The research revealed that buyers view effective analytics solutions as the most critical component to making the move to value beyond cost. This isn’t a surprise given the rise in recent years of “big data” and the insights and business outcomes that analytics capabilities can deliver.

Automation was viewed as the next most important technology. When automation becomes part of the delivery of business process outsourcing services it can cut costs and errors and enhance compliance by reducing human interventions. It removes employees from many mundane and unsatisfying tasks, enabling them to focus on higher value, more strategic work. This not only increases employee engagement and stimulates innovation but also helps eliminate unintended mistakes and delays. Ultimately, the idea is that technologies will function autonomously — learning, predicting, monitoring and optimising with minimal human intervention required — while employees are able to concentrate on the creative and value-generating aspects of their jobs.

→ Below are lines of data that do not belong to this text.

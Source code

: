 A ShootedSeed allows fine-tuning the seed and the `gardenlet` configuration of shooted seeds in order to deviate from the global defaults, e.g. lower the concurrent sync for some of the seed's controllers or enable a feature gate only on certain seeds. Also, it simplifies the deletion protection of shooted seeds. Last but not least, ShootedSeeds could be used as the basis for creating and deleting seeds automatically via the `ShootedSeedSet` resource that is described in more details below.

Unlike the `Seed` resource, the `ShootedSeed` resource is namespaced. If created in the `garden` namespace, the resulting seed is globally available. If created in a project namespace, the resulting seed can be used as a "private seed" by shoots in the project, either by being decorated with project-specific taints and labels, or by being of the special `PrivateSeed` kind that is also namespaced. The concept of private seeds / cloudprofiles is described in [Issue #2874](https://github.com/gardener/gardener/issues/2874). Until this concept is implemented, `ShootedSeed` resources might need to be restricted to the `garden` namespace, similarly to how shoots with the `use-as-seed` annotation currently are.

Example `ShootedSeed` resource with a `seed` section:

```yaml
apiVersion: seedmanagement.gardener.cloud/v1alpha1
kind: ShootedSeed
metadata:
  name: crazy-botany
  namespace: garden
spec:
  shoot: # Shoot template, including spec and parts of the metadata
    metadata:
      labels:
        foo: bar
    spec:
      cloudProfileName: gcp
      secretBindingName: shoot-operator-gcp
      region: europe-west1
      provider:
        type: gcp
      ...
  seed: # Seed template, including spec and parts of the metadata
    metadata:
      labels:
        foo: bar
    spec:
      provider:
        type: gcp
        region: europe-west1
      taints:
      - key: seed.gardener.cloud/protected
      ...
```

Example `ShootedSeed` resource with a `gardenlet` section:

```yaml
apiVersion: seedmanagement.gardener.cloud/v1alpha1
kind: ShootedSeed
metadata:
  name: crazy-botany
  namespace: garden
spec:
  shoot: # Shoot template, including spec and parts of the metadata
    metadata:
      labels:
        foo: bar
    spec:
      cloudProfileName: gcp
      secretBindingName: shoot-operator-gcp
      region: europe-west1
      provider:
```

Cloud, mobile and social technologies are also important to the success of digital businesses, but they are not often leveraged in BPO engagements — at least not yet. More than half of buyers say their provider is not currently leveraging the cloud to deliver services but more than three quarters believe cloud technologies will be increasingly important in the future. Similarly, just over half see extending business processes to mobile access points as critically or very important now, yet 80 percent believe in its future significance. As far as social technologies, even though only about one in three currently see value in their application, that number nearly doubles when asked to gauge their importance in coming years.

So how can BPO buyers and providers get from here to there? The good news is that those who have made this leap are using technology to achieve significantly greater value. They’re optimising analytics, automating processes and workflows, processing in the cloud, and taking advantage of mobility.

These technologies can be integrated into operations to drive innovation and improve business value by addressing these four components:

• A resilient digital platform. At the heart of the new digital operations environment a digital platform is designed to be secure, scalable, accessible, easy-to-use, and continuously available in the cloud. The key is to proactively architect resilience into the platform, creating standard solutions for specific business lines and industries while also being extensible, cost effective and resilient in the face of failure or attack. This entails working to deliver security, privacy and data compliance into systems and processes. It means automating the deployment of tools and platforms for the instant provisioning of services at the “push of a button.” And it means using cloud infrastructure services to manage storage and compute capacity, while employing robust performance monitoring and failure tracing to troubleshoot systems.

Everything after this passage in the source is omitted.